Cruising down the sole highway on Kaua‘i you will grow accustomed to incredible scenery, panoramic vistas, and incredible views. Rolling hills give way to craggy peaks, which in turn fade away to reveal pocket beaches, sweeping coastlines, and plush forests stretching to the horizon. As you travels take you to southern Kaua‘i, you will come across something else entirely: a tree tunnel in Kauai unlike any other.
The Tree Tunnel in Kauai Hawaii
Immortalized in postcards, photographs, and travel brochures around the world, the famous “Kaua‘i Tree Tunnel” is the unofficial gateway to southern Kaua‘i and its beautiful beaches. Consisting of over 500 stately eucalyptus trees lining either side of the road, the tree tunnel in Kauai Hawaii is a natural formation as the trees blossomed and grew to link their branched canopies across the narrow highway. No matter where you pause to take in the view, the tunnel gives an illusion of continuing on to infinity, the green branches swaying and beckoning the weary traveler to adventures untold.
A Scenic Drive
The first 500 trees were planted along Maluhia Road in 1911, a gift from pineapple baron Walter McBryde (he had them leftover after a landscaping project at his estate, the grounds of which are now the Kukuiolono Park and Golf Course). The trees thrived and the tunnel was born. Today, the first mile of Maluhia Road – now also known as highway 520 – creates a stunning visual gateway to the South Shore towns of Koloa and Poipu.
Surviving the Times
The majority of the trees suffered severe wind damage during Hurricane Iniki in 1992. Gusts of up to 225 mph stripped the canopy of its leaves, leaving only bare branches. Fortunately, the tunnel survived the worst of it, and the majority of the trees have recovered, with the canopy forming the tree tunnel in Kauai is mostly restored to its normal state of verdant green.

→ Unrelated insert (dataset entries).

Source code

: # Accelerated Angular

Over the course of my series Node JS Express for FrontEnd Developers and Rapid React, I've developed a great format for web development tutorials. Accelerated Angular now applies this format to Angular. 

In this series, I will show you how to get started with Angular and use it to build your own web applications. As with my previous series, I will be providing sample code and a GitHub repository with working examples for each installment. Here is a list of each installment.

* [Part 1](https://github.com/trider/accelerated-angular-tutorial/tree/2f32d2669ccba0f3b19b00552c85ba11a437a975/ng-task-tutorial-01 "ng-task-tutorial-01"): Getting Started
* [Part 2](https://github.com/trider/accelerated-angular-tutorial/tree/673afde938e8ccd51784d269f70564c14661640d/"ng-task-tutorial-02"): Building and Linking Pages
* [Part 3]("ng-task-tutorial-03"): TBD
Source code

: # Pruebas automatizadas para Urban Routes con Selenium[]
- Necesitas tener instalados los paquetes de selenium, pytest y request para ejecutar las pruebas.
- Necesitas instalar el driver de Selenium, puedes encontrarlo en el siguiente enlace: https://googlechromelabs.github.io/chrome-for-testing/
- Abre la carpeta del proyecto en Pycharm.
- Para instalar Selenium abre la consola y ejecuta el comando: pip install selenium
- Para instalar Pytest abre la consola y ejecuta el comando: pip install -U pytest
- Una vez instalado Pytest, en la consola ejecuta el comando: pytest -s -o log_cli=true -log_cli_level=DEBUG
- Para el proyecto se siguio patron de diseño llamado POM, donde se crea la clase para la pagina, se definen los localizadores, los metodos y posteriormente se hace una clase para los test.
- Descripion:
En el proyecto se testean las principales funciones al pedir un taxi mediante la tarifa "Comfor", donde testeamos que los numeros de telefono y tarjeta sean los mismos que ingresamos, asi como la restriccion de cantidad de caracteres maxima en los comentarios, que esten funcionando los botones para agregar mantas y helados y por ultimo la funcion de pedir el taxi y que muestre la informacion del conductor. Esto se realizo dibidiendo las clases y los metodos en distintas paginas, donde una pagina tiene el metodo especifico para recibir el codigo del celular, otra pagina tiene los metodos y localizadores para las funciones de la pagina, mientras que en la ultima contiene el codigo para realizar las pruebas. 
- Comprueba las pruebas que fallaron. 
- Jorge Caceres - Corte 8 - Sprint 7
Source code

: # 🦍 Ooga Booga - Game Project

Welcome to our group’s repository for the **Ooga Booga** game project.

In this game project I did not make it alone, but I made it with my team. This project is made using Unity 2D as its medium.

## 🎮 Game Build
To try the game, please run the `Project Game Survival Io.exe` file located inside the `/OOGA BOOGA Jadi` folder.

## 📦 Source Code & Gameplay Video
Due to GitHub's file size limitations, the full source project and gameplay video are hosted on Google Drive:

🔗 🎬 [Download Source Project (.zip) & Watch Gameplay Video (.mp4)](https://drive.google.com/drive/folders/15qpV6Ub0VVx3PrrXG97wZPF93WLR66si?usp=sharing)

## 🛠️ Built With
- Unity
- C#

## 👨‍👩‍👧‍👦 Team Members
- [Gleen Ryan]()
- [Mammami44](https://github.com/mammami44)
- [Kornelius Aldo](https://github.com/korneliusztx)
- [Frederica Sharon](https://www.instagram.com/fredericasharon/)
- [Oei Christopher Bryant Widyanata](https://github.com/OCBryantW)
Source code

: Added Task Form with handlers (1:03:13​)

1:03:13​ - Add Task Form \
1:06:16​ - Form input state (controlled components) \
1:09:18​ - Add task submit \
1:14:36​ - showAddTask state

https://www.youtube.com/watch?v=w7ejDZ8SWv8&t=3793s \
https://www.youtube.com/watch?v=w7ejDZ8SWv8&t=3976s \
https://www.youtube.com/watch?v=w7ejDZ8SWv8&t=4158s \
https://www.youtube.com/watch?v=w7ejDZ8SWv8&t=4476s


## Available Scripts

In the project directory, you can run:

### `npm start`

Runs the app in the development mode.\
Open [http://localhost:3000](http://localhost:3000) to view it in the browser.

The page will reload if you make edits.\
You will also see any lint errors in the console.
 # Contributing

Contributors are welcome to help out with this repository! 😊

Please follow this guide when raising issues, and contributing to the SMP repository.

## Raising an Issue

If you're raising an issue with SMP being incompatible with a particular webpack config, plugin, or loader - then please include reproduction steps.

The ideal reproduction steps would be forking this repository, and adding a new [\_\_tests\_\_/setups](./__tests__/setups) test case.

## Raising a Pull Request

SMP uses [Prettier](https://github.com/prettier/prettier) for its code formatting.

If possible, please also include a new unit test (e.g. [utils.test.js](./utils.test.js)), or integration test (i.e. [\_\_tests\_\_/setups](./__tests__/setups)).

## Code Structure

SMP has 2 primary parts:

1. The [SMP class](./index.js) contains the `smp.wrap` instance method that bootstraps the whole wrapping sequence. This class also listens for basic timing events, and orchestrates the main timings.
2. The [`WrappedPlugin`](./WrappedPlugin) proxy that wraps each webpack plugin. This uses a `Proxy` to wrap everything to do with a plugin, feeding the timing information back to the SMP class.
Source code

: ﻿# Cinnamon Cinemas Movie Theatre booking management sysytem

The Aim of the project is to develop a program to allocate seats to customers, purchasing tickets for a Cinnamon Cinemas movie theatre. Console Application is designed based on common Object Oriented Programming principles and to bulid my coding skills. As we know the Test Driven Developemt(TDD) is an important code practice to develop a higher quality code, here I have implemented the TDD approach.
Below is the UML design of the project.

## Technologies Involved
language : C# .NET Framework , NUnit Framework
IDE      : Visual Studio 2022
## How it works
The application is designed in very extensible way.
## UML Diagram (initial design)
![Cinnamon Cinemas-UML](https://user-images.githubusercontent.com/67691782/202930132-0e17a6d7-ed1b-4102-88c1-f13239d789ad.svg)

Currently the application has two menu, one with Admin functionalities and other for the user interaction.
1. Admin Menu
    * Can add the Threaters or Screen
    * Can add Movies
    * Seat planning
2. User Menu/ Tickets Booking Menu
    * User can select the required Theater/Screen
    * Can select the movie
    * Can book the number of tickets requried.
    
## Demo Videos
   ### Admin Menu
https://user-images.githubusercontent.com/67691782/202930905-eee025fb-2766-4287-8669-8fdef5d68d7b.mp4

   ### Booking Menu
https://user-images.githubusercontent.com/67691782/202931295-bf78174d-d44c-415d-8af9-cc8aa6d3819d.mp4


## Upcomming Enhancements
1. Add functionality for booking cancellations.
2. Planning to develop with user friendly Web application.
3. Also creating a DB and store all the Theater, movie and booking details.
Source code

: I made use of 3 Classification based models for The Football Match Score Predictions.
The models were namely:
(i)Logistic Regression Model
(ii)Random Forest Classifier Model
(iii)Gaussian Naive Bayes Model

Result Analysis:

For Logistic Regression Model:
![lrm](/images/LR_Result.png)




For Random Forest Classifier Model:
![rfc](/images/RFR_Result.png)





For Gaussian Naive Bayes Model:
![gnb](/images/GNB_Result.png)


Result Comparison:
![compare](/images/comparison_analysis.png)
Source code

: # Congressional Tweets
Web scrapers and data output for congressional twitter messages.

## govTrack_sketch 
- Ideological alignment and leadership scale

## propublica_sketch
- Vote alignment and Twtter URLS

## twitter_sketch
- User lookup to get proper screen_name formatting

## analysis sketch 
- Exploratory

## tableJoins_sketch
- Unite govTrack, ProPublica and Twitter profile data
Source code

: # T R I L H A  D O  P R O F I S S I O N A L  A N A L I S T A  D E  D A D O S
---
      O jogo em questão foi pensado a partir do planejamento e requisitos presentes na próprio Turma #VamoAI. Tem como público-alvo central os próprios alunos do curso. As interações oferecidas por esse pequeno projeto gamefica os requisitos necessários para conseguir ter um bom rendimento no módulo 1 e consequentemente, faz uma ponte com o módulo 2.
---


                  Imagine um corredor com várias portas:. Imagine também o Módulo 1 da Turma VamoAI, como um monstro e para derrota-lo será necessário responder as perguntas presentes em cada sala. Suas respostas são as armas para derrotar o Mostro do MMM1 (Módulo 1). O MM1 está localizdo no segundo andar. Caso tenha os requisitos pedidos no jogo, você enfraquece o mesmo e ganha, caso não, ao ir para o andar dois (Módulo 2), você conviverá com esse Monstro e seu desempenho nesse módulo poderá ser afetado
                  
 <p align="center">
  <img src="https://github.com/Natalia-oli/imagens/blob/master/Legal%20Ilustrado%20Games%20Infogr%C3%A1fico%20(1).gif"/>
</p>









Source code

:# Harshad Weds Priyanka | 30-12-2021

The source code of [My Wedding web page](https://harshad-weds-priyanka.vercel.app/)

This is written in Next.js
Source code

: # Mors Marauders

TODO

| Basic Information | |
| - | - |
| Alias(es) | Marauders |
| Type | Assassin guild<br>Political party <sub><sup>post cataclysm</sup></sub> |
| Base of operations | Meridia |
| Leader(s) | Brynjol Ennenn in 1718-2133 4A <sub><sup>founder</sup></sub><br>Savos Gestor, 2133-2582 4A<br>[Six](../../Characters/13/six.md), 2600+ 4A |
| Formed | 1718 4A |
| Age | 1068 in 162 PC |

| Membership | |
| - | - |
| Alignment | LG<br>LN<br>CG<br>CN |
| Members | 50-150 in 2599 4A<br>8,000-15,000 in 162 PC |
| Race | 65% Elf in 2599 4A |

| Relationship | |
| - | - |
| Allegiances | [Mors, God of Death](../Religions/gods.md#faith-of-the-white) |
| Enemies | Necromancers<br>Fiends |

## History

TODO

To get to the Tree Tunnel in Kauai Hawaii, take Highway 50 south from Līhu‘e. As the road cuts through the interior mountains, just before Kalaheo, Highway 520 turns off to the left to head south to Koloa (and Poipu beyond). Cruise through the tunnel and soak in the beautiful, peaceful scenery, but take care if you decide to park and stop for photographs as there are limited places to safely pull over.